[Study material]:
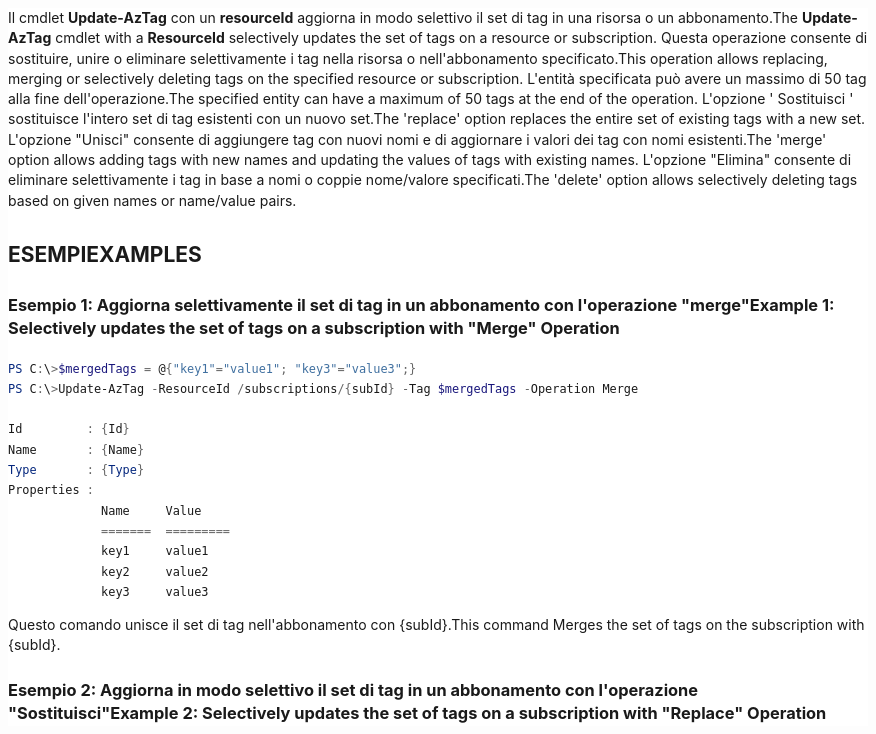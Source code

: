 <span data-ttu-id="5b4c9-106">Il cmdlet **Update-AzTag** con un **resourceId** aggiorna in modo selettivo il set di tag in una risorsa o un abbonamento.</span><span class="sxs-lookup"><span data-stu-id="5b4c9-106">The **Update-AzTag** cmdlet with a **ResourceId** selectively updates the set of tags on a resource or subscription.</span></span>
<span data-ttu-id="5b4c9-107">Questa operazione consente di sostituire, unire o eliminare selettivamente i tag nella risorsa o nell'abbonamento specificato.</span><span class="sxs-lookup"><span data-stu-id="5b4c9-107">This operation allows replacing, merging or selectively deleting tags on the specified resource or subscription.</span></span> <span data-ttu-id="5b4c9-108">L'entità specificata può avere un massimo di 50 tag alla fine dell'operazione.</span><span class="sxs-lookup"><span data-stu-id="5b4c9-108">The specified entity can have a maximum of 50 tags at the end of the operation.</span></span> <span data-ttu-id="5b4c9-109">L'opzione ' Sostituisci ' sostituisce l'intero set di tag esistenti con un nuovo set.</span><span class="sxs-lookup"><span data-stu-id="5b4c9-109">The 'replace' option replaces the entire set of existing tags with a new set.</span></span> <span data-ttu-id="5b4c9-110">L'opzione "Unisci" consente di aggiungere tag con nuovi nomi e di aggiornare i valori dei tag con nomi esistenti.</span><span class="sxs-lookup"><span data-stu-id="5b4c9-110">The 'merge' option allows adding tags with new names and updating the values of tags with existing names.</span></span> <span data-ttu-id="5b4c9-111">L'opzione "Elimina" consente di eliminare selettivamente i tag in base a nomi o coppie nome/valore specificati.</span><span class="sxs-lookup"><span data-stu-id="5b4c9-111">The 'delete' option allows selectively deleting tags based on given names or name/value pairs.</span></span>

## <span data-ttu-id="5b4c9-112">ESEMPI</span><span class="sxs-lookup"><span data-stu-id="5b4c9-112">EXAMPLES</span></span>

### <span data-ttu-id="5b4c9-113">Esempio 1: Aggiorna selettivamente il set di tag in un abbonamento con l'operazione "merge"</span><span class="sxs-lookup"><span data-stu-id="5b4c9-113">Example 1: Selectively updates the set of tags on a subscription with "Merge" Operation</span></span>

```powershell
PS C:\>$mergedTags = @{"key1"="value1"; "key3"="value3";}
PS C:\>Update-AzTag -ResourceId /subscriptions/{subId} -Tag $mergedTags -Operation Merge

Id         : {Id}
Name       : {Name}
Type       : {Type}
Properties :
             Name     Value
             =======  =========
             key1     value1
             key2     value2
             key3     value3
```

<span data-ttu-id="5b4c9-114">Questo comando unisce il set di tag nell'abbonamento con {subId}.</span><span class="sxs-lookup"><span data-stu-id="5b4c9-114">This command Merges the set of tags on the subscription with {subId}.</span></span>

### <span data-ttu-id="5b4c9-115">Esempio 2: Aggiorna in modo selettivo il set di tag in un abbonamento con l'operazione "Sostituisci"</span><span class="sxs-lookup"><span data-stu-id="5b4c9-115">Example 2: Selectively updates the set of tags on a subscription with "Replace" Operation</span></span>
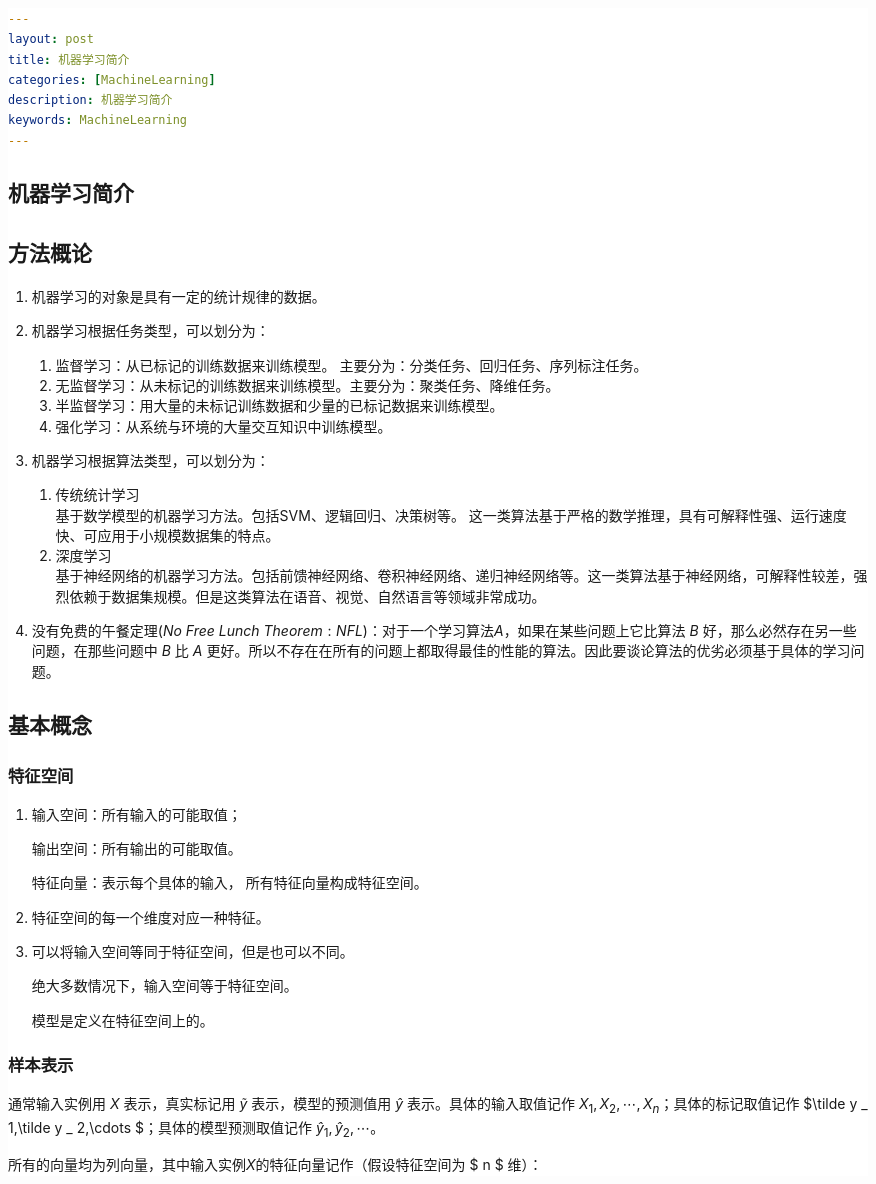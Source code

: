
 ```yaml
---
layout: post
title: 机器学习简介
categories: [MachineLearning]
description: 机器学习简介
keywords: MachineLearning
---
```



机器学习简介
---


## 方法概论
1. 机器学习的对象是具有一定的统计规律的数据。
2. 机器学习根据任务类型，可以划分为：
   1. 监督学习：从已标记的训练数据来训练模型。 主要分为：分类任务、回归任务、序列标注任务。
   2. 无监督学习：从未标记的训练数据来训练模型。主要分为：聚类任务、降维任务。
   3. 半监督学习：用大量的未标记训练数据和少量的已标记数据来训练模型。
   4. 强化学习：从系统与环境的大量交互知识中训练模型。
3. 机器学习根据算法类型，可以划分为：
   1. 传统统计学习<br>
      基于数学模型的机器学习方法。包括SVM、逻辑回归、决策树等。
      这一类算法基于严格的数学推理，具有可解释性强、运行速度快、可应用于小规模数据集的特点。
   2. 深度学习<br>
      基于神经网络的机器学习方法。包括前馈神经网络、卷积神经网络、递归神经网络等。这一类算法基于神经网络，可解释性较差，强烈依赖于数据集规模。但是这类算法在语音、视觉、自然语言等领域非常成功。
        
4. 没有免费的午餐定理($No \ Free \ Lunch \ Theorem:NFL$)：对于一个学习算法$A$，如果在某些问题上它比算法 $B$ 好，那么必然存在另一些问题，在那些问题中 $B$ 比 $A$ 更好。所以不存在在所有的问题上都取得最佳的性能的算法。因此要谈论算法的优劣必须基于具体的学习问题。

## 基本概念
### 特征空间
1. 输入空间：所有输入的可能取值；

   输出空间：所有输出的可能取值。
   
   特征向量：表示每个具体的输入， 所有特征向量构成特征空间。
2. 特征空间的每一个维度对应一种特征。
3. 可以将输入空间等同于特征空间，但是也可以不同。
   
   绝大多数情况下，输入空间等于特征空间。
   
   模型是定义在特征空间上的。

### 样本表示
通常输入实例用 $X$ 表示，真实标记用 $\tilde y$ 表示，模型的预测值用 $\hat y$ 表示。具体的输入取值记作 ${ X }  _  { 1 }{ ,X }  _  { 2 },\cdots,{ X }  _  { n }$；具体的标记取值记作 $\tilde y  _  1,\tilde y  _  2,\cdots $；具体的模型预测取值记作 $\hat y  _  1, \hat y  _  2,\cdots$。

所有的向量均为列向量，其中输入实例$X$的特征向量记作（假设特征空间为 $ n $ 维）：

[Aim of the task]:
Write out exactly the lines of the material above, starting with the first and finishing with the line that contains "a resource or subscription.</span></span>", without pictures.

[Expected output]:
Source code

: <span data-ttu-id="5b4c9-106">Il cmdlet **Update-AzTag** con un **resourceId** aggiorna in modo selettivo il set di tag in una risorsa o un abbonamento.</span><span class="sxs-lookup"><span data-stu-id="5b4c9-106">The **Update-AzTag** cmdlet with a **ResourceId** selectively updates the set of tags on a resource or subscription.</span></span>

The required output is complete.